范仲淹听着曲中透出的那种冰凛高洁之意,忽然明白郑家子用意,坐了下来,闭起眼睛倾听。

场景有些古怪,可四周的人没有一个说话,皆站着,安静的将这首高洁的曲子听完。

郑朗弹完,一抱拳离开,居然一句话也没有再说。

当真攸忽而来,飘然而去。

第五十五章 鸣天下(四)

过了好久,四儿才问道:“那个人是谁啊?”

“他啊,是一个让我很佩服的人。”郑朗道,其他的就没有说。

自己前来,只是想做一个历史的见证者,同时鼓了一曲,表达对这位士大夫的仰慕,弹完了,也就离开。他现在是什么身份?一个好色的浪荡子,没有必要,也没有资格与这个冰清玉洁的士大夫攀谈。

这个问题,刘涣他们也在问。

范仲淹本来想说,最后忍住没有说。

郑家子仅是一个布衣,今天场景又有些惊奇,让他隐隐感到会有事发生,不想让这个少年卷入其中,因此,仅仅一笑,就离开了。

可还是小视了这件事的后果。

京城百姓直达天庭,本来就住着许多官员,甚至有可能连皇家发生的事,都能传扬出去,况且范仲淹的上书?作为老百姓,还是认为赵宋才是正统的。


因此很多人,支持范仲淹的行为。

郑朗只想表示一下尊敬,话说得少,但越见古怪。特别是他的仪态沉稳,就象一个大人一样。许多看到这一幕的,又不知道他的来历,于是产生了种种猜测。

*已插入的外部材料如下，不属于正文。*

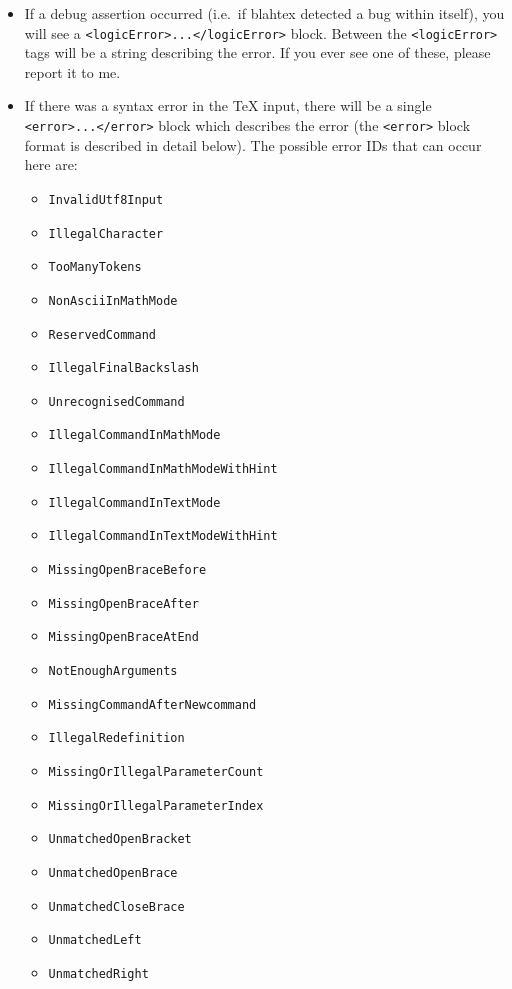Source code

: \documentclass{article}
\begin{document}
\begin{itemize}
\item If a debug assertion occurred (i.e.~if blahtex detected a bug within itself), you will see a \texttt{<logicError>...</logicError>} block. Between the \texttt{<logicError>} tags will be a string describing the error. If you ever see one of these, please report it to me.

\item If there was a syntax error in the \TeX{} input, there will be a single \texttt{<error>...</error>} block which describes the error (the \texttt{<error>} block format is described in detail below). The possible error IDs that can occur here are:

\begin{itemize}
\item \texttt{InvalidUtf8Input}
\item \texttt{IllegalCharacter}
\item \texttt{TooManyTokens}
\item \texttt{NonAsciiInMathMode}
\item \texttt{ReservedCommand}
\item \texttt{IllegalFinalBackslash} 
\item \texttt{UnrecognisedCommand}
\item \texttt{IllegalCommandInMathMode}
\item \texttt{IllegalCommandInMathModeWithHint}
\item \texttt{IllegalCommandInTextMode}
\item \texttt{IllegalCommandInTextModeWithHint}
\item \texttt{MissingOpenBraceBefore}
\item \texttt{MissingOpenBraceAfter}
\item \texttt{MissingOpenBraceAtEnd}
\item \texttt{NotEnoughArguments}
\item \texttt{MissingCommandAfterNewcommand}
\item \texttt{IllegalRedefinition}
\item \texttt{MissingOrIllegalParameterCount}
\item \texttt{MissingOrIllegalParameterIndex}
\item \texttt{UnmatchedOpenBracket}
\item \texttt{UnmatchedOpenBrace}
\item \texttt{UnmatchedCloseBrace}
\item \texttt{UnmatchedLeft}
\item \texttt{UnmatchedRight}

\end{itemize}
\end{itemize}
\end{document}
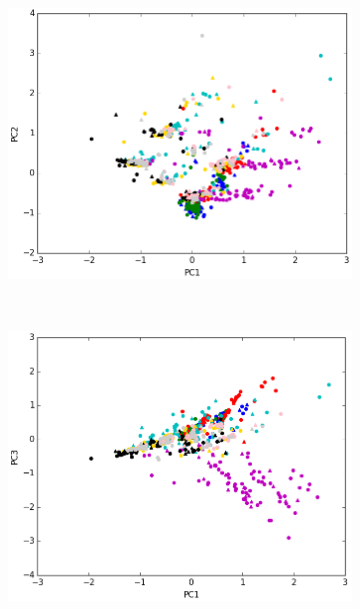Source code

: \begin{figure}[ht!]	
	\begin{subfigure}[b]{0.5\textwidth}
		\includegraphics[width=\linewidth]{img/sanger/3dim-pc1-pc2.png}
	\end{subfigure}%
	~
	\begin{subfigure}[b]{0.5\textwidth}
		\includegraphics[width=\linewidth]{img/sanger/3dim-pc1-pc3.png}
	\end{subfigure}%

\end{figure}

居然都有人说是两个仙童,不是从人间来的。否则有那家的孩子十一二岁,有这等的风采?

几个大佬听后,知道不妙了。

但发生也发生了,不能将老百姓嘴巴捂上,一个个直皱眉。范仲淹主动离开,好不容易,却又冒出这件事。

只好装聋作哑,祈祷内宫暂时不会听到,那么过了一段时间后,闲言碎语消停了,也就平安无事。

但怎么可能?

老太太没有找几位大佬麻烦,却将开封府尹王博文找来。

开封府尹在宋代的地位,只要熟读历史的人都知道,比如后来的范仲淹、欧阳修、包拯,或者前面的赵匡义、毕士安、寇准。就是在王博文前面几任,也都是政绩斐然的官员,薛奎,陈尧咨与陈尧佐兄弟,很有政绩的清流官员王臻。

新知府王博文资历稍差,仍然担任过河北与陕西转运使,为政平恕,很得民心。还有一个资历,原先担任过开封府的判官,又与监察御史崔暨、内侍罗崇勋查曹利用侄曹汭谋反一案有功,算是刘娥的亲近大臣,所以刘娥让他权知了开封府。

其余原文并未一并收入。